|
Texto Anterior | Próximo Texto | Índice
O círculo vicioso da África é: por ser um continente tão subdesenvolvido,
não pode fazer mais do que sobreviver e, como não pode
senão sobreviver, é cada vez mais subdesenvolvido
A África na era da Internet
por Manuel Castells
E então?", pergunta-me o presidente sul-africano
Thabo Mbeki, "o que teríamos de fazer na África?". Enquanto procuro as palavras, meu olhar se
perde através da vidraça de seu gabinete, nos jardins do edifício da União, símbolo do apartheid durante muitos anos e hoje sede do governo que representa a
última esperança africana. Resmungo meu solilóquio
de praxe para esses casos ("eu não tenho respostas, apenas perguntas") e espremo minhas meninges para extrair alguma idéia útil. Uma idéia que vá além da resignação à maldição estrutural da África, condenada pelo
passado de colonialismo, pelo presente de globalização
e pelo futuro de Internet.
Mas o que se pode fazer na África? Produzir para
quem, se as pessoas são tão pobres que não podem consumir? Exportar? A África já exporta, proporcionalmente a seu PIB (Produto Interno Bruto), muito mais
do que os países ricos. Mas exporta aquilo que ela tem:
produtos agrícolas e matérias-primas cujo valor relativo é cada vez menor em comparação com os produtos
de alta tecnologia e com os serviços, que são a base das
nossas economias. Já não é mais possível viver dessas
exportações na nossa economia, embora elas bastem
para que uma pequena elite mantenha sua opulência por meio da apropriação exclusiva desses parcos recursos.

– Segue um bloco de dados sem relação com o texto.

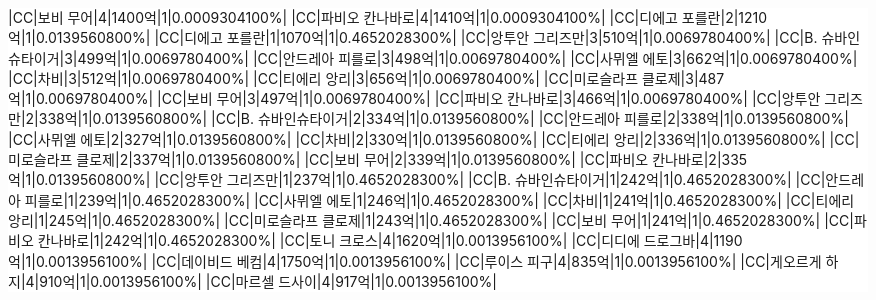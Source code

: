 |CC|보비 무어|4|1400억|1|0.0009304100%|
|CC|파비오 칸나바로|4|1410억|1|0.0009304100%|
|CC|디에고 포를란|2|1210억|1|0.0139560800%|
|CC|디에고 포를란|1|1070억|1|0.4652028300%|
|CC|앙투안 그리즈만|3|510억|1|0.0069780400%|
|CC|B. 슈바인슈타이거|3|499억|1|0.0069780400%|
|CC|안드레아 피를로|3|498억|1|0.0069780400%|
|CC|사뮈엘 에토|3|662억|1|0.0069780400%|
|CC|차비|3|512억|1|0.0069780400%|
|CC|티에리 앙리|3|656억|1|0.0069780400%|
|CC|미로슬라프 클로제|3|487억|1|0.0069780400%|
|CC|보비 무어|3|497억|1|0.0069780400%|
|CC|파비오 칸나바로|3|466억|1|0.0069780400%|
|CC|앙투안 그리즈만|2|338억|1|0.0139560800%|
|CC|B. 슈바인슈타이거|2|334억|1|0.0139560800%|
|CC|안드레아 피를로|2|338억|1|0.0139560800%|
|CC|사뮈엘 에토|2|327억|1|0.0139560800%|
|CC|차비|2|330억|1|0.0139560800%|
|CC|티에리 앙리|2|336억|1|0.0139560800%|
|CC|미로슬라프 클로제|2|337억|1|0.0139560800%|
|CC|보비 무어|2|339억|1|0.0139560800%|
|CC|파비오 칸나바로|2|335억|1|0.0139560800%|
|CC|앙투안 그리즈만|1|237억|1|0.4652028300%|
|CC|B. 슈바인슈타이거|1|242억|1|0.4652028300%|
|CC|안드레아 피를로|1|239억|1|0.4652028300%|
|CC|사뮈엘 에토|1|246억|1|0.4652028300%|
|CC|차비|1|241억|1|0.4652028300%|
|CC|티에리 앙리|1|245억|1|0.4652028300%|
|CC|미로슬라프 클로제|1|243억|1|0.4652028300%|
|CC|보비 무어|1|241억|1|0.4652028300%|
|CC|파비오 칸나바로|1|242억|1|0.4652028300%|
|CC|토니 크로스|4|1620억|1|0.0013956100%|
|CC|디디에 드로그바|4|1190억|1|0.0013956100%|
|CC|데이비드 베컴|4|1750억|1|0.0013956100%|
|CC|루이스 피구|4|835억|1|0.0013956100%|
|CC|게오르게 하지|4|910억|1|0.0013956100%|
|CC|마르셀 드사이|4|917억|1|0.0013956100%|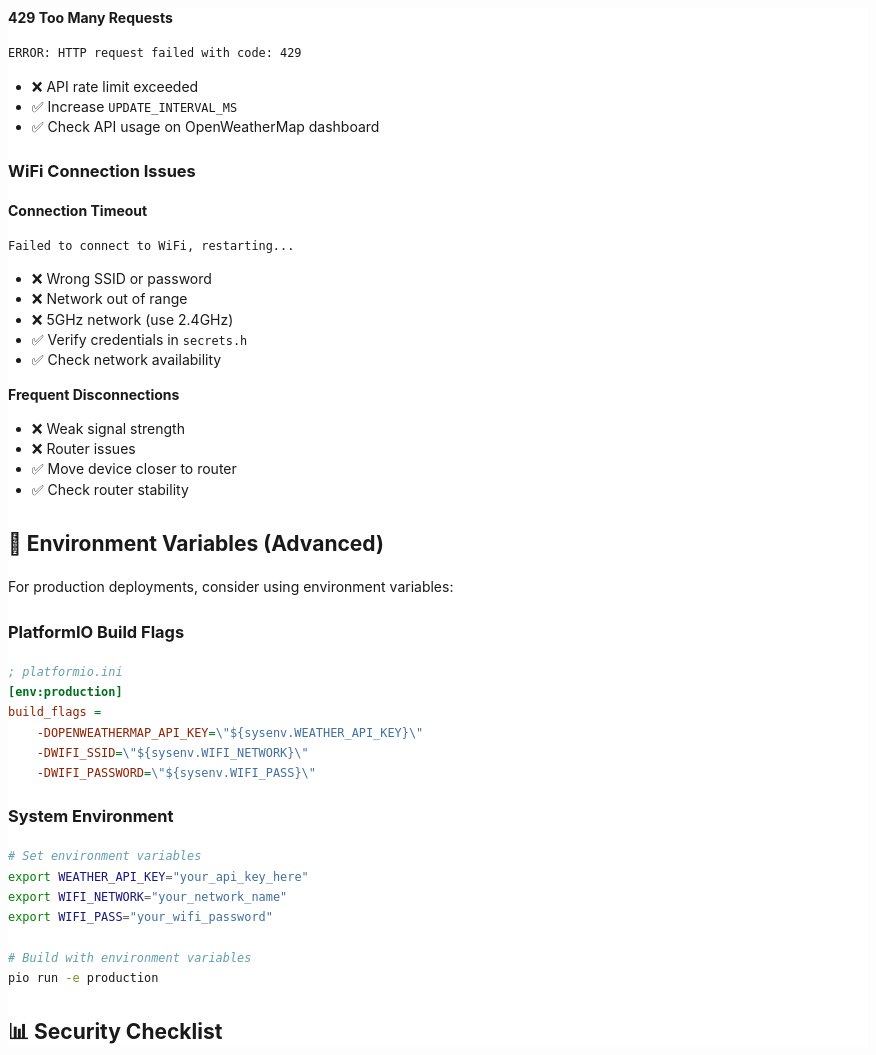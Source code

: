 **429 Too Many Requests**
```
ERROR: HTTP request failed with code: 429
```
- ❌ API rate limit exceeded
- ✅ Increase `UPDATE_INTERVAL_MS`
- ✅ Check API usage on OpenWeatherMap dashboard

### WiFi Connection Issues

**Connection Timeout**
```
Failed to connect to WiFi, restarting...
```
- ❌ Wrong SSID or password
- ❌ Network out of range
- ❌ 5GHz network (use 2.4GHz)
- ✅ Verify credentials in `secrets.h`
- ✅ Check network availability

**Frequent Disconnections**
- ❌ Weak signal strength
- ❌ Router issues
- ✅ Move device closer to router
- ✅ Check router stability

## 🔄 Environment Variables (Advanced)

For production deployments, consider using environment variables:

### PlatformIO Build Flags
```ini
; platformio.ini
[env:production]
build_flags = 
    -DOPENWEATHERMAP_API_KEY=\"${sysenv.WEATHER_API_KEY}\"
    -DWIFI_SSID=\"${sysenv.WIFI_NETWORK}\"
    -DWIFI_PASSWORD=\"${sysenv.WIFI_PASS}\"
```

### System Environment
```bash
# Set environment variables
export WEATHER_API_KEY="your_api_key_here"
export WIFI_NETWORK="your_network_name"
export WIFI_PASS="your_wifi_password"

# Build with environment variables
pio run -e production
```

## 📊 Security Checklist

Fazer a revolução? Já se fizeram muitas revoluções,
de muitas ideologias, cada qual mais mortífera que a
outra para os corpos e as almas de seus atores e povos.
Fechar as fronteiras e construir economias estatizadas?
Isso já foi tentado por muitos países africanos, em várias modalidades ideológicas, que só conseguiram empobrecer ainda mais. De fato, quando Moçambique
abandonou esse modelo e se integrou à economia mundial (com base na exportação de camarão e no turismo),
melhorou sua sorte a olhos vistos. Mas logo chegou a
um teto, um teto tecnológico, um teto educacional. Pois
como pode uma economia se integrar a um sistema global que funciona com base na informação e na tecnologia sem infra-estrutura de comunicações e sem recursos humanos? É como se se tivesse tentado a industrialização sem eletricidade.
Portanto também a África precisa da Internet. Não
como objeto de consumo, mas de produção e de desenvolvimento. De um turismo de alto valor apoiado na difusão de informação via Internet. De uma agricultura
orgânica, ao mesmo tempo de exportação e de subsistência, apoiada nas informações de insumos e mercados. De uma nova indústria integrada às redes mundiais de produção, administradas por meio da Internet.
De um sistema de saúde apoiado na combinação do
atendimento primário pessoal com a informação especializada fornecida à distancia e em tempo real. E, acima
de tudo, de um sistema de educação e de formação profissional capaz de ensinar e não apenas de armazenar
crianças, apoiado no treinamento e reciclagem contínua dos professores, com um sistema de orientação
acadêmica centrada na Internet.
O círculo vicioso da África é: por ser um continente
tão subdesenvolvido, não pode fazer mais do que sobreviver e, como não pode senão sobreviver, é cada vez
mais subdesenvolvido. Daí provêm a violência, a criminalidade, o ódio étnico e as guerras civis. E também a
epidemia de Aids. Trata-se de um círculo vicioso que só
pode ser rompido, teoricamente, de duas maneiras.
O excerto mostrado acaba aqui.